How close could they approach their enemies at full gallop and still turn around their horses and retreat? The answer to this is astonishing; they could get remarkably close. Perhaps as close as five or six metres. The evidence for this can be seen at any gymkhana event.

In barrel racing, small agile ponies are trained to turn 180 degrees in two strides! From a headlong gallop, it’s possible to turn a horse completely around in two strides, head off in the opposite direction (retreat), almost immediately reaching a gallop. It requires two things; skilled horsemen, and a light, agile pony. Large stallions would not be able to accomplish this feat. 

This gives us another clue about a Numidian cavalry line. The horseman would have had to space themselves out a little if they were to turn around without colliding with their neighbours on either side. It would not be possible to charge stirrup-to-stirrup, as it were. This suggests another question; were Numidians trained to turn their hoses around in the same direction? If they were, this simple solution would avoid accidents or mishaps.

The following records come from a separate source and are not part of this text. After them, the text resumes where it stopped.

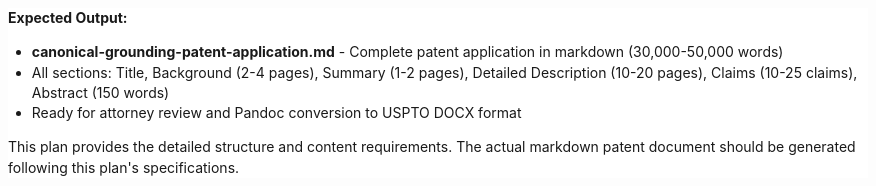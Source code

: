 **Expected Output:**
- **canonical-grounding-patent-application.md** - Complete patent application in markdown (30,000-50,000 words)
- All sections: Title, Background (2-4 pages), Summary (1-2 pages), Detailed Description (10-20 pages), Claims (10-25 claims), Abstract (150 words)
- Ready for attorney review and Pandoc conversion to USPTO DOCX format

This plan provides the detailed structure and content requirements. The actual markdown patent document should be generated following this plan's specifications.

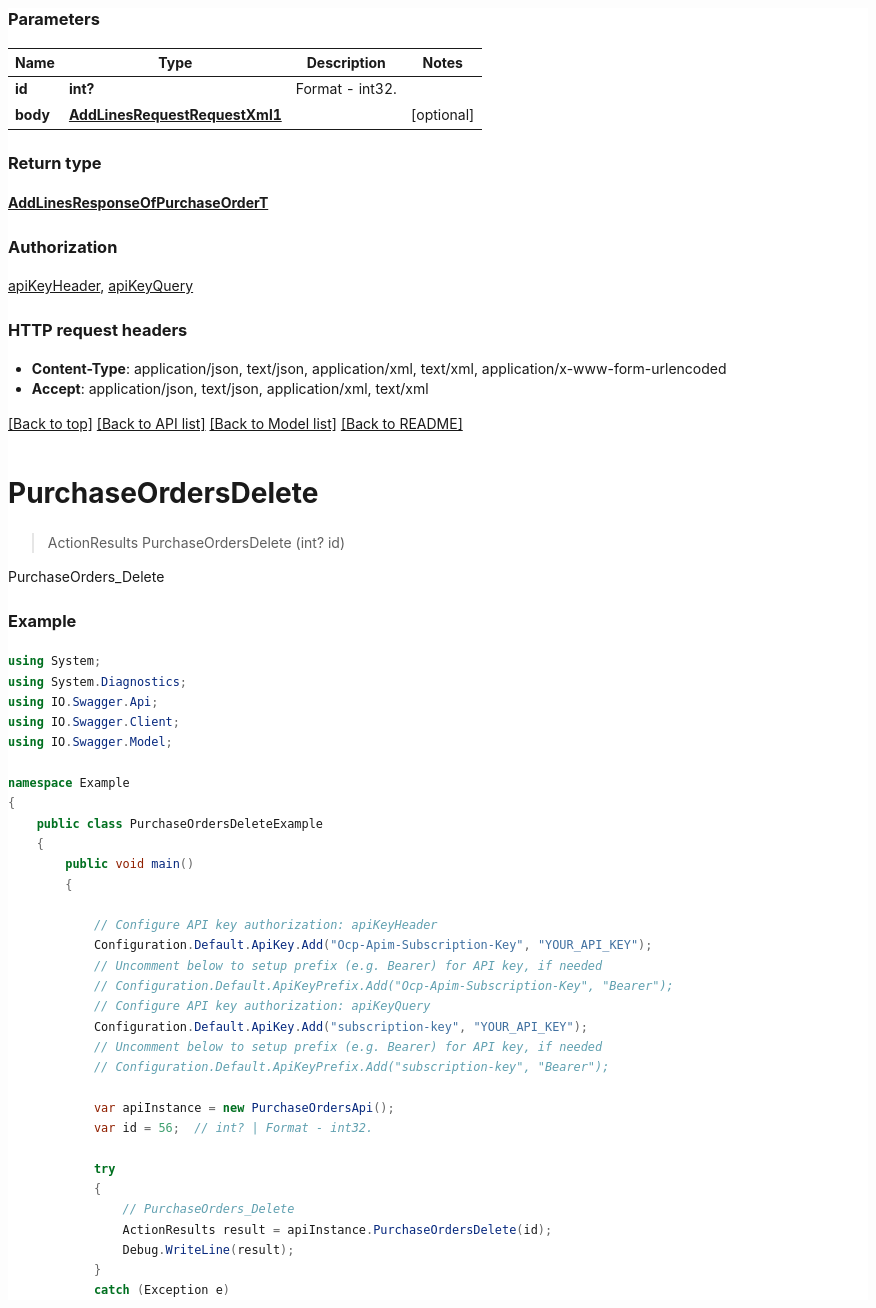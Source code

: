 ### Parameters

Name | Type | Description  | Notes
------------- | ------------- | ------------- | -------------
 **id** | **int?**| Format - int32. | 
 **body** | [**AddLinesRequestRequestXml1**](AddLinesRequestRequestXml1.md)|  | [optional] 

### Return type

[**AddLinesResponseOfPurchaseOrderT**](AddLinesResponseOfPurchaseOrderT.md)

### Authorization

[apiKeyHeader](../README.md#apiKeyHeader), [apiKeyQuery](../README.md#apiKeyQuery)

### HTTP request headers

 - **Content-Type**: application/json, text/json, application/xml, text/xml, application/x-www-form-urlencoded
 - **Accept**: application/json, text/json, application/xml, text/xml

[[Back to top]](#) [[Back to API list]](../README.md#documentation-for-api-endpoints) [[Back to Model list]](../README.md#documentation-for-models) [[Back to README]](../README.md)

<a name="purchaseordersdelete"></a>
# **PurchaseOrdersDelete**
> ActionResults PurchaseOrdersDelete (int? id)

PurchaseOrders_Delete

### Example
```csharp
using System;
using System.Diagnostics;
using IO.Swagger.Api;
using IO.Swagger.Client;
using IO.Swagger.Model;

namespace Example
{
    public class PurchaseOrdersDeleteExample
    {
        public void main()
        {

            // Configure API key authorization: apiKeyHeader
            Configuration.Default.ApiKey.Add("Ocp-Apim-Subscription-Key", "YOUR_API_KEY");
            // Uncomment below to setup prefix (e.g. Bearer) for API key, if needed
            // Configuration.Default.ApiKeyPrefix.Add("Ocp-Apim-Subscription-Key", "Bearer");
            // Configure API key authorization: apiKeyQuery
            Configuration.Default.ApiKey.Add("subscription-key", "YOUR_API_KEY");
            // Uncomment below to setup prefix (e.g. Bearer) for API key, if needed
            // Configuration.Default.ApiKeyPrefix.Add("subscription-key", "Bearer");

            var apiInstance = new PurchaseOrdersApi();
            var id = 56;  // int? | Format - int32.

            try
            {
                // PurchaseOrders_Delete
                ActionResults result = apiInstance.PurchaseOrdersDelete(id);
                Debug.WriteLine(result);
            }
            catch (Exception e)
```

The next question is how effective was a Numidian light javelin? In combination with a leather throwing thong and hurled from a galloping horse, the answer would appear to be very effective, if not deadly. Let’s look at the throwing thong first.

German reenactors, experimenting with the longer Greek spear (Akontion) at Olympus before the 2004 Athens Olympics, discovered they could throw the weapon forty metres further if they used a thong (Greek; ankyle/amentum). Bear in mind the reenactors were not trained athletes. It has been suggested that Greek Olympians, using a throwing thong and a run-up, might be able to reach distances of 100 metres. The lighter Numidian javelin would easily approach these distances, especially when thrown from a galloping horse adding a further 20 – 25 mph to the javelins velocity. 

Such a weapon, thrown say ten metres from the enemy, would have significant penetrative  qualities.

There is another significant advantage to using a throwing thong. When the leather unfurls, it sends the missile into a spin. Like the rifling effect on a bullet, a spinning missile is far more accurate.

The use of the throwing thong might also clear up another mystery. There is some evidence that Numidian cavalry sometimes fought on foot in melee situations. Why would they abandon their advantages of speed and mobility? In melee situations where all coherence had been lost and mobility no longer needed, with a throwing thong even a light javelin would still be a highly effective weapon on foot.

For the historical novelist this is where the imagination can now take off. What’s left in the sieve when the centuries have run through it has been evaluated and assessed for its likely accuracy. Now as a write, all I want is for my Numidians to thunder forward and wreak havoc.